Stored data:
════════════════════

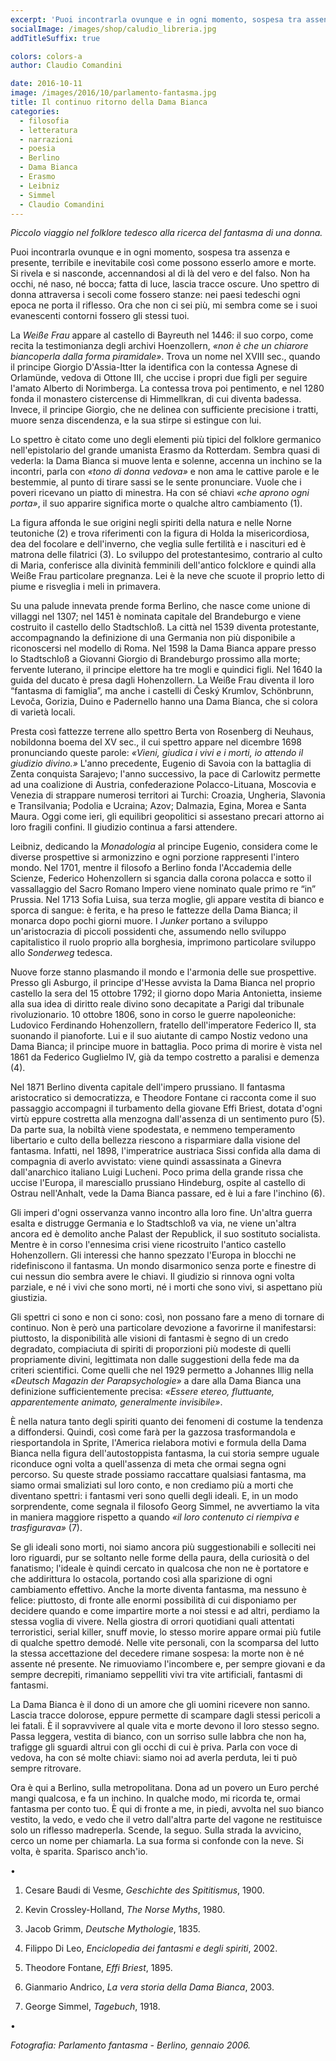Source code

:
 ```yaml
---
excerpt: 'Puoi incontrarla ovunque e in ogni momento, sospesa tra assenza e presente, terribile e inevitabile così come possono esserlo amore e morte. Si rivela e si nasconde, accennandosi al di là del vero e del falso. Non ha occhi, né naso, né bocca; fatta di luce, lascia tracce oscure. Uno spettro di donna attraversa i secoli come fossero stanze: nei paesi tedeschi ogni epoca ne porta il riflesso. Ora che non ci sei più, mi sembra come se i suoi evanescenti contorni fossero gli stessi tuoi'
socialImage: /images/shop/caludio_libreria.jpg
addTitleSuffix: true

colors: colors-a
author: Claudio Comandini

date: 2016-10-11
image: /images/2016/10/parlamento-fantasma.jpg
title: Il continuo ritorno della Dama Bianca
categories:
  - filosofia
  - letteratura
  - narrazioni
  - poesia
  - Berlino
  - Dama Bianca
  - Erasmo
  - Leibniz
  - Simmel
  - Claudio Comandini
---
```


*Piccolo viaggio nel folklore tedesco alla ricerca del fantasma di una donna.*

Puoi incontrarla ovunque e in ogni momento, sospesa tra assenza e presente, terribile e inevitabile così come possono esserlo amore e morte. Si rivela e si nasconde, accennandosi al di là del vero e del falso. Non ha occhi, né naso, né bocca; fatta di luce, lascia tracce oscure. Uno spettro di donna attraversa i secoli come fossero stanze: nei paesi tedeschi ogni epoca ne porta il riflesso. Ora che non ci sei più, mi sembra come se i suoi evanescenti contorni fossero gli stessi tuoi.

La *Weiße Frau* appare al castello di Bayreuth nel 1446: il suo corpo, come recita la testimonianza degli archivi Hoenzollern, *«non è che un chiarore biancoperla dalla forma piramidale»*. Trova un nome nel XVIII sec., quando il principe Giorgio D'Assia-Itter la identifica con la contessa Agnese di Orlamünde, vedova di Ottone III, che uccise i propri due figli per seguire l'amato Alberto di Norimberga. La contessa trova poi pentimento, e nel 1280 fonda il monastero cistercense di Himmellkran, di cui diventa badessa. Invece, il principe Giorgio, che ne delinea con sufficiente precisione i tratti, muore senza discendenza, e la sua stirpe si estingue con lui.

Lo spettro è citato come uno degli elementi più tipici del folklore germanico nell'epistolario del grande umanista Erasmo da Rotterdam. Sembra quasi di vederla: la Dama Bianca si muove lenta e solenne, accenna un inchino se la incontri, parla con *«tono di donna vedova»* e non ama le cattive parole e le bestemmie, al punto di tirare sassi se le sente pronunciare. Vuole che i poveri ricevano un piatto di minestra. Ha con sé chiavi *«che aprono ogni porta»*, il suo apparire significa morte o qualche altro cambiamento (1).

La figura affonda le sue origini negli spiriti della natura e nelle Norne teutoniche (2) e trova riferimenti con la figura di Holda la misericordiosa, dea del focolare e dell'inverno, che veglia sulle fertilità e i nascituri ed è matrona delle filatrici (3). Lo sviluppo del protestantesimo, contrario al culto di Maria, conferisce alla divinità femminili dell'antico folcklore e quindi alla Weiße Frau particolare pregnanza. Lei è la neve che scuote il proprio letto di piume e risveglia i meli in primavera.

Su una palude innevata prende forma Berlino, che nasce come unione di villaggi nel 1307; nel 1451 è nominata capitale del Brandeburgo e viene costruito il castello dello Stadtschloß. La città nel 1539 diventa protestante, accompagnando la definizione di una Germania non più disponibile a riconoscersi nel modello di Roma. Nel 1598 la Dama Bianca appare presso lo Stadtschloß a Giovanni Giorgio di Brandeburgo prossimo alla morte; fervente luterano, il principe elettore ha tre mogli e quindici figli. Nel 1640 la guida del ducato è presa dagli Hohenzollern. La Weiße Frau diventa il loro “fantasma di famiglia”, ma anche i castelli di Český Krumlov, Schönbrunn, Levoča, Gorizia, Duino e Padernello hanno una Dama Bianca, che si colora di varietà locali.

Presta così fattezze terrene allo spettro Berta von Rosenberg di Neuhaus, nobildonna boema del XV sec., il cui spettro appare nel dicembre 1698 pronunciando queste parole: *«Vieni, giudica i vivi e i morti, io attendo il giudizio divino.»* L'anno precedente, Eugenio di Savoia con la battaglia di Zenta conquista Sarajevo; l'anno successivo, la pace di Carlowitz permette ad una coalizione di Austria, confederazione Polacco-Lituana, Moscovia e Venezia di strappare numerosi territori ai Turchi: Croazia, Ungheria, Slavonia e Transilvania; Podolia e Ucraina; Azov; Dalmazia, Egina, Morea e Santa Maura. Oggi come ieri, gli equilibri geopolitici si assestano precari attorno ai loro fragili confini. Il giudizio continua a farsi attendere.

Leibniz, dedicando la *Monadologia* al principe Eugenio, considera come le diverse prospettive si armonizzino e ogni porzione rappresenti l'intero mondo. Nel 1701, mentre il filosofo a Berlino fonda l'Accademia delle Scienze, Federico Hohenzollern si sgancia dalla corona polacca e sotto il vassallaggio del Sacro Romano Impero viene nominato quale primo re “in” Prussia. Nel 1713 Sofia Luisa, sua terza moglie, gli appare vestita di bianco e sporca di sangue: è ferita, e ha preso le fattezze della Dama Bianca; il monarca dopo pochi giorni muore. I *Junker* portano a sviluppo un'aristocrazia di piccoli possidenti che, assumendo nello sviluppo capitalistico il ruolo proprio alla borghesia, imprimono particolare sviluppo allo *Sonderweg* tedesca.

Nuove forze stanno plasmando il mondo e l'armonia delle sue prospettive. Presso gli Asburgo, il principe d'Hesse avvista la Dama Bianca nel proprio castello la sera del 15 ottobre 1792; il giorno dopo Maria Antonietta, insieme alla sua idea di diritto reale divino sono decapitate a Parigi dal tribunale rivoluzionario. 10 ottobre 1806, sono in corso le guerre napoleoniche: Ludovico Ferdinando Hohenzollern, fratello dell'imperatore Federico II, sta suonando il pianoforte. Lui e il suo aiutante di campo Nostiz vedono una Dama Bianca; il principe muore in battaglia. Poco prima di morire è vista nel 1861 da Federico Guglielmo IV, già da tempo costretto a paralisi e demenza (4).

Nel 1871 Berlino diventa capitale dell'impero prussiano. Il fantasma aristocratico si democratizza, e Theodore Fontane ci racconta come il suo passaggio accompagni il turbamento della giovane Effi Briest, dotata d'ogni virtù eppure costretta alla menzogna dall'assenza di un sentimento puro (5). Da parte sua, la nobiltà viene spodestata, e nemmeno temperamento libertario e culto della bellezza riescono a risparmiare dalla visione del fantasma. Infatti, nel 1898, l'imperatrice austriaca Sissi confida alla dama di compagnia di averlo avvistato: viene quindi assassinata a Ginevra dall'anarchico italiano Luigi Lucheni. Poco prima della grande rissa che uccise l'Europa, il maresciallo prussiano Hindeburg, ospite al castello di Ostrau nell'Anhalt, vede la Dama Bianca passare, ed è lui a fare l'inchino (6).

Gli imperi d'ogni osservanza vanno incontro alla loro fine. Un'altra guerra esalta e distrugge Germania e lo Stadtschloß va via, ne viene un'altra ancora ed è demolito anche Palast der Republick, il suo sostituto socialista. Mentre è in corso l'ennesima crisi viene ricostruito l'antico castello Hohenzollern. Gli interessi che hanno spezzato l'Europa in blocchi ne ridefiniscono il fantasma. Un mondo disarmonico senza porte e finestre di cui nessun dio sembra avere le chiavi. Il giudizio si rinnova ogni volta parziale, e né i vivi che sono morti, né i morti che sono vivi, si aspettano più giustizia.

Gli spettri ci sono e non ci sono: così, non possano fare a meno di tornare di continuo. Non è però una particolare devozione a favorirne il manifestarsi: piuttosto, la disponibilità alle visioni di fantasmi è segno di un credo degradato, compiaciuta di spiriti di proporzioni più modeste di quelli propriamente divini, legittimata non dalle suggestioni della fede ma da criteri scientifici. Come quelli che nel 1929 permetto a Johannes Illig nella *«Deutsch Magazin der Parapsychologie»* a dare alla Dama Bianca una definizione sufficientemente precisa: *«Essere etereo, fluttuante, apparentemente animato, generalmente invisibile»*.

È nella natura tanto degli spiriti quanto dei fenomeni di costume la tendenza a diffondersi. Quindi, così come farà per la gazzosa trasformandola e riesportandola in Sprite, l'America rielabora motivi e formula della Dama Bianca nella figura dell'autostoppista fantasma, la cui storia sempre uguale riconduce ogni volta a quell'assenza di meta che ormai segna ogni percorso. Su queste strade possiamo raccattare qualsiasi fantasma, ma siamo ormai smaliziati sul loro conto, e non crediamo più a morti che diventano spettri: i fantasmi veri sono quelli degli ideali. E, in un modo sorprendente, come segnala il filosofo Georg Simmel, ne avvertiamo la vita in maniera maggiore rispetto a quando *«il loro contenuto ci riempiva e trasfigurava»* (7).

Se gli ideali sono morti, noi siamo ancora più suggestionabili e solleciti nei loro riguardi, pur se soltanto nelle forme della paura, della curiosità o del fanatismo; l'ideale è quindi cercato in qualcosa che non ne è portatore e che addirittura lo ostacola, portando così alla sparizione di ogni cambiamento effettivo. Anche la morte diventa fantasma, ma nessuno è felice: piuttosto, di fronte alle enormi possibilità di cui disponiamo per decidere quando e come impartire morte a noi stessi e ad altri, perdiamo la stessa voglia di vivere. Nella giostra di orrori quotidiani quali attentati terroristici, serial killer, snuff movie, lo stesso morire appare ormai più futile di qualche spettro demodé. Nelle vite personali, con la scomparsa del lutto la stessa accettazione del decedere rimane sospesa: la morte non è né assente né presente. Ne rimuoviamo l'incombere e, per sempre giovani e da sempre decrepiti, rimaniamo seppelliti vivi tra vite artificiali, fantasmi di fantasmi.

La Dama Bianca è il dono di un amore che gli uomini ricevere non sanno. Lascia tracce dolorose, eppure permette di scampare dagli stessi pericoli a lei fatali. È il sopravvivere al quale vita e morte devono il loro stesso segno. Passa leggera, vestita di bianco, con un sorriso sulle labbra che non ha, trafigge gli sguardi altrui con gli occhi di cui è priva. Parla con voce di vedova, ha con sé molte chiavi: siamo noi ad averla perduta, lei ti può sempre ritrovare.

Ora è qui a Berlino, sulla metropolitana. Dona ad un povero un Euro perché mangi qualcosa, e fa un inchino. In qualche modo, mi ricorda te, ormai fantasma per conto tuo. È qui di fronte a me, in piedi, avvolta nel suo bianco vestito, la vedo, e vedo che il vetro dall'altra parte del vagone ne restituisce solo un riflesso madreperla. Scende, la seguo. Sulla strada la avvicino, cerco un nome per chiamarla. La sua forma si confonde con la neve. Si volta, è sparita. Sparisco anch'io.

•

1.  Cesare Baudi di Vesme, *Geschichte des Spititismus*, 1900.

2.  Kevin Crossley-Holland, *The Norse Myths*, 1980.

3.  Jacob Grimm, *Deutsche Mythologie*, 1835.

4.  Filippo Di Leo, *Enciclopedia dei fantasmi e degli spiriti*, 2002.

5.  Theodore Fontane, *Effi Briest*, 1895.

6.  Gianmario Andrico, *La vera storia della Dama Bianca*, 2003.

7.  George Simmel, *Tagebuch*, 1918.

•

*Fotografia: Parlamento fantasma - Berlino, gennaio 2006.*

════════════════════

◆ **What the task asks**:
The required output is the exact lines from the opening line of the entries through the line with "gli stessi tuoi.", inclusive, without pictures.

◆ **Solution to this exercise**:
Source code

:
 ```yaml
---
excerpt: 'Puoi incontrarla ovunque e in ogni momento, sospesa tra assenza e presente, terribile e inevitabile così come possono esserlo amore e morte. Si rivela e si nasconde, accennandosi al di là del vero e del falso. Non ha occhi, né naso, né bocca; fatta di luce, lascia tracce oscure. Uno spettro di donna attraversa i secoli come fossero stanze: nei paesi tedeschi ogni epoca ne porta il riflesso. Ora che non ci sei più, mi sembra come se i suoi evanescenti contorni fossero gli stessi tuoi'
socialImage: /images/shop/caludio_libreria.jpg
addTitleSuffix: true

colors: colors-a
author: Claudio Comandini

date: 2016-10-11
image: /images/2016/10/parlamento-fantasma.jpg
title: Il continuo ritorno della Dama Bianca
categories:
  - filosofia
  - letteratura
  - narrazioni
  - poesia
  - Berlino
  - Dama Bianca
  - Erasmo
  - Leibniz
  - Simmel
  - Claudio Comandini
---
```


*Piccolo viaggio nel folklore tedesco alla ricerca del fantasma di una donna.*

Puoi incontrarla ovunque e in ogni momento, sospesa tra assenza e presente, terribile e inevitabile così come possono esserlo amore e morte. Si rivela e si nasconde, accennandosi al di là del vero e del falso. Non ha occhi, né naso, né bocca; fatta di luce, lascia tracce oscure. Uno spettro di donna attraversa i secoli come fossero stanze: nei paesi tedeschi ogni epoca ne porta il riflesso. Ora che non ci sei più, mi sembra come se i suoi evanescenti contorni fossero gli stessi tuoi.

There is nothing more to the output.